We describe the specification (language) for the schema, extraction rules, and constraints formally and in more detail. Note that in addition we have also provided specifcation for some preassembled application in the directory "preassembledspecs". There you will find a complete schema, set of extraction rules, and constraints for 3 different extraction extraction tasks.

1. Schema

We basically have a list which contains , seperated items of the form

buyer : company

To the right of the : we specify the type. We can specify multiple types, for instance

buyer : company university

The basic types the system recognizes are person, organization, location, country, thing, action, money, date,time, source, degree, university, and title

Arity or NULL valued related constraints can also be specified. For instance

buyer : company university not NULL MV

So a complete schema schema is:

create table acquire( buyer : company university not NULL, amount : money, whom: company not NULL).

createstatement := <create> <event> X <(> attribute_list <)>

attribute_list :=

2. Rules

(i) Predicates. A number of tokens of various kinds get instantiated after the features extraction. We have predicates corresponding to each of these. Namely the predicates person(X), organization(X), thing(X), date(X), location(X), sentence(X).

There are also some special predicates. There is a vbanchor predicate which is true for all tokens that satisfy being anchor verbs (as specified in <>rules.txt). Also special predicates get generated correspoding to any patterns specified in <>patterns.txt. For instance for vcdeals we have special predicates such as "toksecured" etc.

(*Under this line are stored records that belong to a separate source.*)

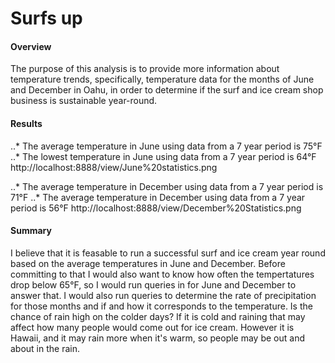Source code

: # Surfs up

#### Overview
The purpose of this analysis is to provide more information about temperature trends, specifically, temperature data for the months of June and December in Oahu, in order to determine if the surf and ice cream shop business is sustainable year-round. 

#### Results
..* The average temperature in June using data from a 7 year period is 75°F
..* The lowest temperature in June using data from a 7 year period is 64°F
http://localhost:8888/view/June%20statistics.png

..* The average temperature in December using data from a 7 year period is 71°F
..* The average temperature in December using data from a 7 year period is 56°F
http://localhost:8888/view/December%20Statistics.png

#### Summary
I believe that it is feasable to run a successful surf and ice cream year round based on the average temperatures in June and December. Before committing to that I would also want to know how often the tempertatures drop below 65°F, so I would run queries in for June and December to answer that. I would also run queries to determine the rate of precipitation for those months and if and how it corresponds to the temperature. Is the chance of rain high on the colder days? If it is cold and raining that may affect how many people would come out for ice cream. However it is Hawaii, and it may rain more when it's warm, so people may be out and about in the rain.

(ii) Other features and predicates

Let us use the following text segment as an example. "Microsoft today bought ABC networks for $45 million in cash. Microsoft stock rose slight by 0.5% to close at $25.76 a share at the end of trading today. Neither company provided any firther details."

Predicate Example
sentence(X,S) : The token X is in sentence S. sentence(microsoft,1)
position(X,P) : The position P of the token X position(abc_networks, 24)
before(X,Y) : The (absolute) position of (token) X is before that of (token) Y before(microsoft, abc_networks)*
after(X,Y) : The (absolute) position of (token) X is before that of (token) Y after(bought, cash)
between(X,Y,Z) : Token Z is between token X and token Y between(microsoft,45_million,abc_networks)
immbefore(X,Y) : Token X is immediately before token Y (no tokens in between X and Y) immbefore(bought, abc_networks)
immafter(X,Y) : Token X is immediately after token Y (no tokens in between X and Y) immafter(microsoft, today)
neighbor(X, Y) : Sentence X and Y are adjacent. neighbor(2,3)
neighbor(X,Y,D) : Sentence X and Y are at most D (i.e., D number of sentences) apart neighbor(1,3,2)
insamesentence(X,Y): X and Y are (any) tokens in the same sentence insamesentence(microsoft, abc_networks)
who(X,Y): Typically the doer or subject of an action who(bought, microsoft)
what(X,Y): Typically the object of an action what(bought, ABC_networks)
whrwhn(X,Y): Information prepositionally associated with the action whrwhn(bought, $45million_cash)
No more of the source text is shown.